(Items from a data source)
⁂
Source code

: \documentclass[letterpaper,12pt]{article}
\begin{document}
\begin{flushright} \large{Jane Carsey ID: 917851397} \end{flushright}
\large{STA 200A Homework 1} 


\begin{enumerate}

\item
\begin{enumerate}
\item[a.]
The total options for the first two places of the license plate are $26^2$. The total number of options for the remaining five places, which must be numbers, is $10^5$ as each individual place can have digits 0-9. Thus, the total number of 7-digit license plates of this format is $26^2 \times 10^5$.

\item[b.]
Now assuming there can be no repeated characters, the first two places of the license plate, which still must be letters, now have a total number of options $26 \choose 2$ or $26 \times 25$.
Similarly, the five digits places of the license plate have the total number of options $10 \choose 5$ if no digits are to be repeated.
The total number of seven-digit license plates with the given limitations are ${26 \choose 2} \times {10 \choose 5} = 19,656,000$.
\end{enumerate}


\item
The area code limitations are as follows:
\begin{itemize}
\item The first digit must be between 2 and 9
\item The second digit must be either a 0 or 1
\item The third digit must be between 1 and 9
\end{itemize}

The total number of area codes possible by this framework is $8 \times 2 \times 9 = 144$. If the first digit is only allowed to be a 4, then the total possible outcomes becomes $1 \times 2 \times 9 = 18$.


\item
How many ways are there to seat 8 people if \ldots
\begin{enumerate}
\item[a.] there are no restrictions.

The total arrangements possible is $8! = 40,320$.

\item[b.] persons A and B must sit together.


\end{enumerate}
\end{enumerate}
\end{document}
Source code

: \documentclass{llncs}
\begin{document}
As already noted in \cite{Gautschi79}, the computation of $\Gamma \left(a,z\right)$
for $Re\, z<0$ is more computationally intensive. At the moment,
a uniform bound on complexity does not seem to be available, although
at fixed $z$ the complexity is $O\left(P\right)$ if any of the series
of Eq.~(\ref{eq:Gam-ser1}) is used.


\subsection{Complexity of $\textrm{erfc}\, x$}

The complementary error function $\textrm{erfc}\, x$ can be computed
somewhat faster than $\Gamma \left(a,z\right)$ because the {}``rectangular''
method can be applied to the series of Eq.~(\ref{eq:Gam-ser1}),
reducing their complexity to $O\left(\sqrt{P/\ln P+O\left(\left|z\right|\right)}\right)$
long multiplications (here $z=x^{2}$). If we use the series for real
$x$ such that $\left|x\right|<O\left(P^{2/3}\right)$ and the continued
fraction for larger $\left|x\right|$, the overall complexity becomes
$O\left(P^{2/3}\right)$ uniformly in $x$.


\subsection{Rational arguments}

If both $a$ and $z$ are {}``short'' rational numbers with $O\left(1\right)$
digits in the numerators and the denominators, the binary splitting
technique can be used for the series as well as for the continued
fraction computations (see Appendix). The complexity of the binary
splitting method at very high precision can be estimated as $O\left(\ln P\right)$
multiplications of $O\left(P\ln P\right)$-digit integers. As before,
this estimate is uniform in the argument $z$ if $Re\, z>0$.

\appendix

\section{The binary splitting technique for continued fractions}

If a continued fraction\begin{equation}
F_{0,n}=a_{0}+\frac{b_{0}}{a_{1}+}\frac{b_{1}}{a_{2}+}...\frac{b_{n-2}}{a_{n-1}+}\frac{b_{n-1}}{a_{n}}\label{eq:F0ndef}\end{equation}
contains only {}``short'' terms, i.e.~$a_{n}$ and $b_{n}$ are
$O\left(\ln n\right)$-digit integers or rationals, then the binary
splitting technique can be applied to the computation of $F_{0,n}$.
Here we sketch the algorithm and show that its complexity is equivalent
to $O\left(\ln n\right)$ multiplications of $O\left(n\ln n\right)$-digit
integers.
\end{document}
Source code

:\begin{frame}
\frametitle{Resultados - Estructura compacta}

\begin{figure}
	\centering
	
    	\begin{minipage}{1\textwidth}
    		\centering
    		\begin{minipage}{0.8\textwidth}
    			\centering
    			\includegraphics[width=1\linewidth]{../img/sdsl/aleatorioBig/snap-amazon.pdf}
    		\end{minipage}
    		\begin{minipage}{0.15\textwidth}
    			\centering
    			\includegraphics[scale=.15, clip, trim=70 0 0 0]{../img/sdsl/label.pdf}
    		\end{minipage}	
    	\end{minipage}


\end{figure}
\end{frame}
⁂
The answer must be all the lines above that hold the word "multiplications".

long multiplications (here $z=x^{2}$). If we use the series for real
multiplications of $O\left(P\ln P\right)$-digit integers. As before,
to $O\left(\ln n\right)$ multiplications of $O\left(n\ln n\right)$-digit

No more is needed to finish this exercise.